The $x$ and $y$ co-ordinates of a particle at any time are $x=5t^2-3t+6$ and $y=10t^2+2t+3$ respectively, where $x$ and $y$ are in $\text{meters}$ and $t$ in $\text{seconds}$. Find the acceleration of the particle at $t=1\text{s}$.

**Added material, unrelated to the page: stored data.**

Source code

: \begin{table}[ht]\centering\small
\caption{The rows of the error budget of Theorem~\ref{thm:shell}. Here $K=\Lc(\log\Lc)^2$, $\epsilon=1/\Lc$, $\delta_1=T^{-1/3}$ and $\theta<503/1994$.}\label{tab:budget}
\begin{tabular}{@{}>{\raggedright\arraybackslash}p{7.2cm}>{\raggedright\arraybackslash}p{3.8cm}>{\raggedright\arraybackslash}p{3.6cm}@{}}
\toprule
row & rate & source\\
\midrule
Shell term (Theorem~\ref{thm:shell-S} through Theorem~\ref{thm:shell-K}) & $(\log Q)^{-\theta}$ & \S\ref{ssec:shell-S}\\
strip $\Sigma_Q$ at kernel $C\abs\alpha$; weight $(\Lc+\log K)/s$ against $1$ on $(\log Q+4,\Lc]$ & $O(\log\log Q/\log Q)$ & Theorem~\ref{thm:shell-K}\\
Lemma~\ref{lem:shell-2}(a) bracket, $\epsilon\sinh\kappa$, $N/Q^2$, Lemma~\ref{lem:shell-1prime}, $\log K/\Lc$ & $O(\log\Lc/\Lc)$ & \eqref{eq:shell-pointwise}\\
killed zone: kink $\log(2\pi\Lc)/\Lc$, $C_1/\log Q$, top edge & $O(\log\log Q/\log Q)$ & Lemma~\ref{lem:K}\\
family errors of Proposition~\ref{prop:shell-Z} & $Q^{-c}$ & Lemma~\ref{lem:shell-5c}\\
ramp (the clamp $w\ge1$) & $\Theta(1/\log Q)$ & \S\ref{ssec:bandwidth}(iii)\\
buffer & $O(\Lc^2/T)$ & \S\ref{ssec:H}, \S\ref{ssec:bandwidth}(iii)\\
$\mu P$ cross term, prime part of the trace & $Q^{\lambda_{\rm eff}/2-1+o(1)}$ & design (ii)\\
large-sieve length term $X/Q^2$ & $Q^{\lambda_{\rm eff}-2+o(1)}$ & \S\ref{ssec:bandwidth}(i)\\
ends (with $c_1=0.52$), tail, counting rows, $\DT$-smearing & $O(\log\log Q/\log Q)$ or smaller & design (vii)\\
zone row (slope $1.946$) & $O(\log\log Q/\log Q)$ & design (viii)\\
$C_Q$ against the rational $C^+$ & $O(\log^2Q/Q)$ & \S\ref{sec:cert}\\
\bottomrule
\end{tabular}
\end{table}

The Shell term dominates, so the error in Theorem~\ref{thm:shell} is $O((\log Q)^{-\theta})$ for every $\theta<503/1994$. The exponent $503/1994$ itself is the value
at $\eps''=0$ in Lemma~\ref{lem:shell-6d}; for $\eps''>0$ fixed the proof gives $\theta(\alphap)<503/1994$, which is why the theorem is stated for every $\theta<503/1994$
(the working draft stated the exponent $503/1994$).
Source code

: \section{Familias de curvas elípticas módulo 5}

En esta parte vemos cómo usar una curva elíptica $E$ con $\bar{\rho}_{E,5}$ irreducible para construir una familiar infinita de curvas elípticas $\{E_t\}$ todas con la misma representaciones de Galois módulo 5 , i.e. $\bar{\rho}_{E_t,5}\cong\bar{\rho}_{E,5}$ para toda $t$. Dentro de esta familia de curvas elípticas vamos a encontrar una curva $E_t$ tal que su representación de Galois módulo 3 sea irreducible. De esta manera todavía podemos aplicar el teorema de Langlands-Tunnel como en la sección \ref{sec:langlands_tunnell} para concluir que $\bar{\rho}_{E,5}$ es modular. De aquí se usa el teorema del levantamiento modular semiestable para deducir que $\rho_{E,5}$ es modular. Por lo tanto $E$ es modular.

The correct option is B $(10\hat{i}+20\hat{j}){\text{m/s}}^2$
Given,
$x$ co-ordinate of the particle: $x=5t^2-3t+6$
$y$ co-ordinate of the particle:$y=10t^2+2t+3$

To find:
acceleration $a$ at $t=1\text{s}$

We know that,
Velocity, $v=\frac{dr}{dt}[r\to \text{displacement}]$
Acceleration , $a=\frac{dv}{dt}$

Along $x$ - axis:
$v_x=\frac{dx}{dt}=\frac{d(5t^2-3t+6)}{dt}=(10t-3)\text{m/s}$

And $a_x=\frac{d{v}_x}{dt}=10{\text{m/s}}^2$

Similarly, along $y$ - axis :

$v_y=\frac{dy}{dt}=(20t+2)\text{m/s}$

And $a_y=\frac{d{v}_y}{dt}=20{\text{m/s}}^2$

$\therefore \overrightarrow{a}=a_x\hat{i}+a_y\hat{j}=(10\hat{i}+20\hat{j}){\text{m/s}}^2$

Since acceleration is uniform, so it will remain same at all the time.

Therefore, acceleration of the particle at $(t=1\text{s})=(10\hat{i}+20\hat{j}){\text{m/s}}^2$.

Hence, option $\left(\text{B}\right)$ is the right choice.